And then I had to let go the innocent heresy of science. In school, I thrilled to discussions of Darwin’s theories and wondered if he had felt the walk out of the water into the light click in his own bones, the weight of that forward movement pressing down on his skeleton. Bones remember. The ache that starts at the base of the spine is a bone memory of another posture. But once Robert’s hot words crackled across my skin and into my small, gray heart, there was no room for natural selection in my spiritual evolution. Suppose faith were to be selected out. What would I be left with? Malingering phantom stirrings of gills and a prehensile tail? Suffer those of us interested in invisible origins.
Nineteen ten, a decade après de siècle, the apocalyptic approach of which I was too young to fear, Hong Kong, fragrant harbor, in the hills above Wanchai in the summer, there was rebellion in the air. You could hear it in the sizzle of mosquitoes. It eventually raged through my Robert’s body. I watched funeral processions march through the thick stew of humidity into the cemetery our house adjoined. Bodies twisted and curled in the flames of the pyres. The black smoke rose without distinction.

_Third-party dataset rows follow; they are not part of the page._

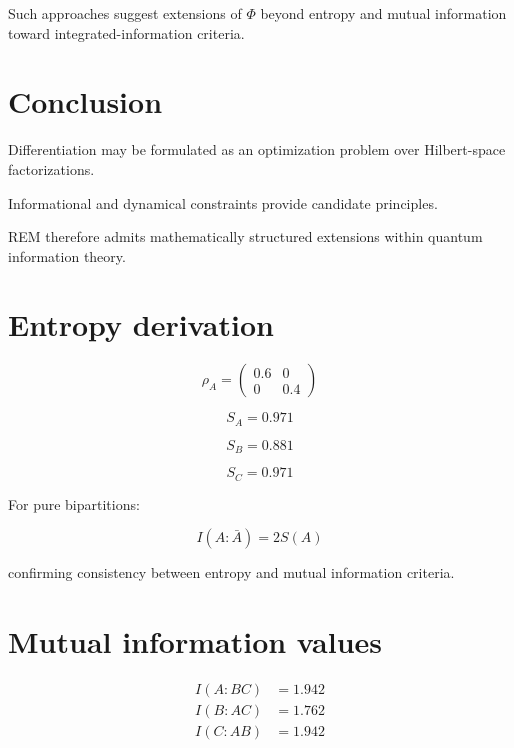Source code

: \documentclass[11pt]{article}
\begin{document}
Such approaches suggest extensions of $\Phi$ beyond entropy and mutual information toward integrated-information criteria.

\section{Conclusion}

Differentiation may be formulated as an optimization problem over Hilbert-space factorizations.

Informational and dynamical constraints provide candidate principles.

REM therefore admits mathematically structured extensions within quantum information theory.

\appendix

\section{Entropy derivation}

\begin{equation}
\rho_A =
\begin{pmatrix}
0.6 & 0 \\
0 & 0.4
\end{pmatrix}
\end{equation}

\begin{equation}
S_A = 0.971
\end{equation}

\begin{equation}
S_B = 0.881
\end{equation}

\begin{equation}
S_C = 0.971
\end{equation}

For pure bipartitions:

\begin{equation}
I(A:\bar A) = 2 S(A)
\end{equation}

confirming consistency between entropy and mutual information criteria.

\section{Mutual information values}

\begin{align}
I(A:BC) &= 1.942 \\
I(B:AC) &= 1.762 \\
I(C:AB) &= 1.942
\end{align}
\end{document}
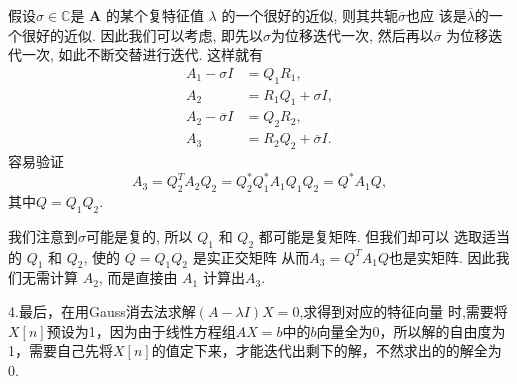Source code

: 假设$\sigma \in \mathbb{C}$是 $\bm{A}$ 的某个复特征值 $\lambda$ 的一个很好的近似, 则其共轭$\overline{\sigma}$也应
该是$\overline{\lambda}$的一个很好的近似. 因此我们可以考虑, 即先以$\sigma$为位移迭代一次, 然后再以$\overline{\sigma}$ 为位移迭代一次, 如此不断交替进行迭代.
这样就有
\begin{align*}
A_1-\sigma I&=Q_1R_1, \\
A_2&=R_1Q_1+\sigma I,\\
A_2-\overline{\sigma}I&=Q_2R_2, \\
A_3&=R_2Q_2+\overline{\sigma}I.
\end{align*}
容易验证
\[A_3=Q_2^TA_2Q_2=Q_2^{\ast}Q_1^{\ast}A_1Q_1Q_2=Q^{\ast}A_1Q,
\]
其中$Q=Q_1Q_2$.

我们注意到$\sigma$可能是复的, 所以 $Q_1$ 和 $Q_2$ 都可能是复矩阵. 但我们却可以
选取适当的 $Q_1$ 和 $Q_2$, 使的 $Q=Q_1Q_2$ 是实正交矩阵
从而$A_3 = Q^T A_1Q $也是实矩阵. 因此我们无需计算 $A_2$, 而是直接由 $A_1$ 计算出$A_3$.

4.最后，在用Gauss消去法求解$(A-\lambda I)X=0$,求得到对应的特征向量
时,需要将$X[n]$预设为1，因为由于线性方程组$AX=b$中的$b$向量全为0，所以解的自由度为1，需要自己先将$X[n]$的值定下来，才能迭代出剩下的解，不然求出的的解全为0.

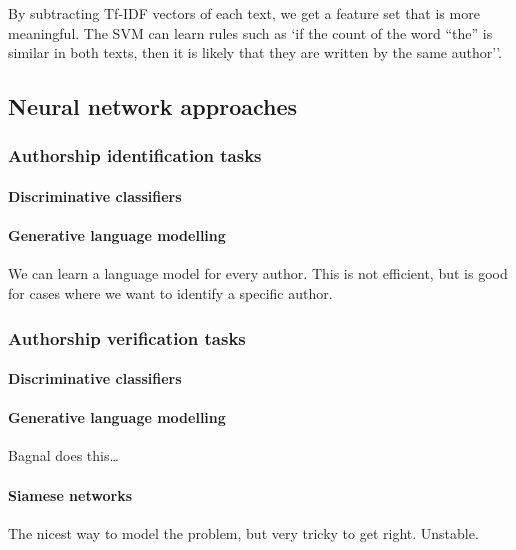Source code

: By subtracting Tf-IDF vectors of each text, we get a feature set that is
more meaningful. The SVM can learn rules such as `if the count of the
word ``the'' is similar in both texts, then it is likely that they are
written by the same author''.

\subsection{Neural network approaches}\label{neural-network-approaches}

\subsubsection{Authorship identification
tasks}\label{authorship-identification-tasks-2}

\paragraph{Discriminative classifiers}\label{discriminative-classifiers}

\paragraph{Generative language
modelling}\label{generative-language-modelling}

We can learn a language model for every author. This is not efficient,
but is good for cases where we want to identify a specific author.

\subsubsection{Authorship verification
tasks}\label{authorship-verification-tasks-2}

\paragraph{Discriminative
classifiers}\label{discriminative-classifiers-1}

\paragraph{Generative language
modelling}\label{generative-language-modelling-1}

Bagnal does this\ldots{}

\paragraph{Siamese networks}\label{siamese-networks}

The nicest way to model the problem, but very tricky to get right.
Unstable.
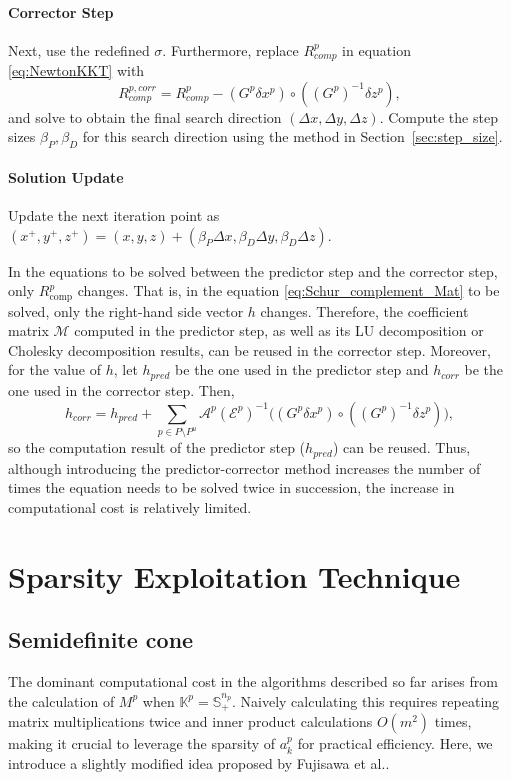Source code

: \documentclass{scrartcl}
\begin{document}
\paragraph{Corrector Step}
Next, use the redefined $\sigma$. Furthermore, replace $R^p_{comp}$ in equation \eqref{eq:NewtonKKT} with
\[R^{p, corr}_{comp}=R^p_{comp}-(G^p \delta x^p)\circ((G^p)^{-1} \delta z^p),\]
and solve to obtain the final search direction $(\Delta x, \Delta y, \Delta z)$.
Compute the step sizes $\beta_P, \beta_D$ for this search direction using the method in Section~\ref{sec:step_size}.

\paragraph{Solution Update}
Update the next iteration point as $(x^+, y^+, z^+) = (x, y, z) + (\beta_P \Delta x, \beta_D \Delta y, \beta_D \Delta z)$.

In the equations to be solved between the predictor step and the corrector step, only $R^p_{\mathrm{comp}}$ changes.
That is, in the equation \eqref{eq:Schur_complement_Mat} to be solved, only the right-hand side vector $h$ changes.
Therefore, the coefficient matrix $\mathcal{M}$ computed in the predictor step, as well as its LU decomposition or Cholesky decomposition results, can be reused in the corrector step.
Moreover, for the value of $h$, let $h_{pred}$ be the one used in the predictor step and $h_{corr}$ be the one used in the corrector step.
Then,
\[h_{corr}=h_{pred} + \sum_{p\in P\setminus P^u} \mathcal{A}^p (\mathcal{E}^p)^{-1} \big((G^p \delta x^p) \circ ((G^p)^{-1} \delta z^p) \big),\]
so the computation result of the predictor step ($h_{pred}$) can be reused.
Thus, although introducing the predictor-corrector method increases the number of times the equation needs to be solved twice in succession, the increase in computational cost is relatively limited.


\medskip

\section{Sparsity Exploitation Technique} \label{sec:exploit_sparsity}
\subsection{Semidefinite cone} \label{sec:exploit_sparsity_sdp}
The dominant computational cost in the algorithms described so far arises from the calculation of $M^p$ when $\mathbb{K}^p = \mathbb{S}^{n_p}_+$. 
Naively calculating this requires repeating matrix multiplications twice and inner product calculations $O(m^2)$ times, making it crucial to leverage the sparsity of $a^p_k$ for practical efficiency. 
Here, we introduce a slightly modified idea proposed by Fujisawa et al.\cite{Fujisawa1997}.
\end{document}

Who speaks this? you wonder. I wonder. I am rupture, all gap, space elbowed between pieces once intimate. This voice crawls out of my mouth like so many insects buzzing, a foreign sound, like water dripping in a tin cup, small and hollow. I want to be pure, empty. My true voice is the one heard by the girl in the well. The voice I use to speak to God, frilled with a tremulous piety even when I sit in the closet and pray, is not my real voice.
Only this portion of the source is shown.